Task requirements: Of all the lines below, return only those starting with the line holding "of all possible" and going on through the line holding "the same number?", exactly as written.

Dataset:
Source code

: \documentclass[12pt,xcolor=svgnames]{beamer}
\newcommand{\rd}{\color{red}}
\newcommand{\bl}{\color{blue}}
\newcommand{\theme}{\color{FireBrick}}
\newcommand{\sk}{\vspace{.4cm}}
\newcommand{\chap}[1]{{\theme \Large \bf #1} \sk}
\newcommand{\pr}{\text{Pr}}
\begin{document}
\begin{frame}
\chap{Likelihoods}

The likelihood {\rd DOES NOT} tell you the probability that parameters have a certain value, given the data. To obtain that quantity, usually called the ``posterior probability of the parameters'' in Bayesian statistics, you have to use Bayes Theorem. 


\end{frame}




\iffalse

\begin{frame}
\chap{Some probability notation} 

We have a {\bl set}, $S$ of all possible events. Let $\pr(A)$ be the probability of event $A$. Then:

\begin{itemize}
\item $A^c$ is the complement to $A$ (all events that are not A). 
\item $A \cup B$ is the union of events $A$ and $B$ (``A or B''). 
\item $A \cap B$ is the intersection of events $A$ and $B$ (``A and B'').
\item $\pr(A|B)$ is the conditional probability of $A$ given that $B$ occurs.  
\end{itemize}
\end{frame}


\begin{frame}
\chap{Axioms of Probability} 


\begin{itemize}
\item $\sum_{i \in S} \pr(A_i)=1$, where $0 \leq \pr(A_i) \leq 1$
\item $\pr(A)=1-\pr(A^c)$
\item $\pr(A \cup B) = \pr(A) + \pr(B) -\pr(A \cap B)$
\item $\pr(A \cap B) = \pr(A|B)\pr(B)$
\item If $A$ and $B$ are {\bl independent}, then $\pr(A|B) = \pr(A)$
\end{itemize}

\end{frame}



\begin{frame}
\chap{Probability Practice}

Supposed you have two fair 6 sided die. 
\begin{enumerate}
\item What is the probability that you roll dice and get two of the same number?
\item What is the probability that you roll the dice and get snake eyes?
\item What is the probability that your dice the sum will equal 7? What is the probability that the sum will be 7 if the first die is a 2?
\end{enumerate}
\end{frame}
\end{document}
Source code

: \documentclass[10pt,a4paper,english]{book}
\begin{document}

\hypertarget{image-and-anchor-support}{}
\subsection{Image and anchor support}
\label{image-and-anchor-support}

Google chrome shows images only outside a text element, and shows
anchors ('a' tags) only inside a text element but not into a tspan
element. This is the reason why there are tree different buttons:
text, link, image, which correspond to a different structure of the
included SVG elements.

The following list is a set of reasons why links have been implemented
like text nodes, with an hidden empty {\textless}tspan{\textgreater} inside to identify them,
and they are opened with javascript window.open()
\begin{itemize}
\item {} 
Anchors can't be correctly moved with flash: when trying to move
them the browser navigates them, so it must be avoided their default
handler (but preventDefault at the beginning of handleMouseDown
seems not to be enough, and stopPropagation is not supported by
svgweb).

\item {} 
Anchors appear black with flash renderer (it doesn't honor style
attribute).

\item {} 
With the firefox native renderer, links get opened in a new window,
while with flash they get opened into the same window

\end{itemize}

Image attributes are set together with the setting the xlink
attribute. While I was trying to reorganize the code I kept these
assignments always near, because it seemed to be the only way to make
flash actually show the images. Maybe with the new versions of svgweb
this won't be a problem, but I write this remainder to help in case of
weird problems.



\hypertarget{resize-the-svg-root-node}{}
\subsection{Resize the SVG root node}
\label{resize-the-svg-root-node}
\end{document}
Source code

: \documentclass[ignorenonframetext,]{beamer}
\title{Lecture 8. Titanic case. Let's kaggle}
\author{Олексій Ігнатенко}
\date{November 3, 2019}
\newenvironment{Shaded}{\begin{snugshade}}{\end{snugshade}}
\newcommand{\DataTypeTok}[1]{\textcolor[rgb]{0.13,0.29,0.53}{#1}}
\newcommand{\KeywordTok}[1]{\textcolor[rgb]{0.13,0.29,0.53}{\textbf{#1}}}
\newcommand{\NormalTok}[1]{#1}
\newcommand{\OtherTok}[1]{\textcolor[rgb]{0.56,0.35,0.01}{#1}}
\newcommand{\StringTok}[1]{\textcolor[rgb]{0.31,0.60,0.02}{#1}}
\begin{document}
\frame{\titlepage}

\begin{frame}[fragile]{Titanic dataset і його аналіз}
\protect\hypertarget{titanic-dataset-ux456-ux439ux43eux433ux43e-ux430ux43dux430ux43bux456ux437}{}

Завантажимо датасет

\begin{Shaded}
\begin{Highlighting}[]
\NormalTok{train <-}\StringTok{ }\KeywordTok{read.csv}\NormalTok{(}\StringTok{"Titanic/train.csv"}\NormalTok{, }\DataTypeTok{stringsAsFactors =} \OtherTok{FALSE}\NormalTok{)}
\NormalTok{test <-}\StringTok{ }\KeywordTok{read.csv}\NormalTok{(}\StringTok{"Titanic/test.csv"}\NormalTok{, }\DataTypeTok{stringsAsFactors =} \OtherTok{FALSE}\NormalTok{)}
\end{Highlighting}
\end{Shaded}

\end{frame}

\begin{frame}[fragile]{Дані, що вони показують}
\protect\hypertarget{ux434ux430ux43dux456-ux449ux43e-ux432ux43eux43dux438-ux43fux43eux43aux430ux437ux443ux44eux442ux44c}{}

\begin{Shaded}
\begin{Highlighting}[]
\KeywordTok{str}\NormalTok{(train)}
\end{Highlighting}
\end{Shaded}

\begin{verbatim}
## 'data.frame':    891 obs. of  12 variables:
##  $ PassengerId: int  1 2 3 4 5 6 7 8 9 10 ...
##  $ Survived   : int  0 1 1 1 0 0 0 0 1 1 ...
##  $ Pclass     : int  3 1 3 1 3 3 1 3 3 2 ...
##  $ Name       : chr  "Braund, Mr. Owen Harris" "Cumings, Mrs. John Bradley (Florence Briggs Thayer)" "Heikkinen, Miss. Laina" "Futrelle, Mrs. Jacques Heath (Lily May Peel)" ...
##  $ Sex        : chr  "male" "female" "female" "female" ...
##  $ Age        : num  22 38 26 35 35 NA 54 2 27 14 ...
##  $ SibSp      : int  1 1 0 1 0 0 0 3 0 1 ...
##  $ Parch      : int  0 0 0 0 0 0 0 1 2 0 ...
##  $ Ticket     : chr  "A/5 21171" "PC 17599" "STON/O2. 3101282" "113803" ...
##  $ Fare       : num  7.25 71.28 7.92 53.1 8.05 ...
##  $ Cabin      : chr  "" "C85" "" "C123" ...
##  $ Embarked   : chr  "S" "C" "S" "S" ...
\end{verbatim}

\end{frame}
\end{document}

Written response:
We have a {\bl set}, $S$ of all possible events. Let $\pr(A)$ be the probability of event $A$. Then:

\begin{itemize}
\item $A^c$ is the complement to $A$ (all events that are not A). 
\item $A \cup B$ is the union of events $A$ and $B$ (``A or B''). 
\item $A \cap B$ is the intersection of events $A$ and $B$ (``A and B'').
\item $\pr(A|B)$ is the conditional probability of $A$ given that $B$ occurs.  
\end{itemize}
\end{frame}


\begin{frame}
\chap{Axioms of Probability} 


\begin{itemize}
\item $\sum_{i \in S} \pr(A_i)=1$, where $0 \leq \pr(A_i) \leq 1$
\item $\pr(A)=1-\pr(A^c)$
\item $\pr(A \cup B) = \pr(A) + \pr(B) -\pr(A \cap B)$
\item $\pr(A \cap B) = \pr(A|B)\pr(B)$
\item If $A$ and $B$ are {\bl independent}, then $\pr(A|B) = \pr(A)$
\end{itemize}

\end{frame}



\begin{frame}
\chap{Probability Practice}

Supposed you have two fair 6 sided die. 
\begin{enumerate}
\item What is the probability that you roll dice and get two of the same number?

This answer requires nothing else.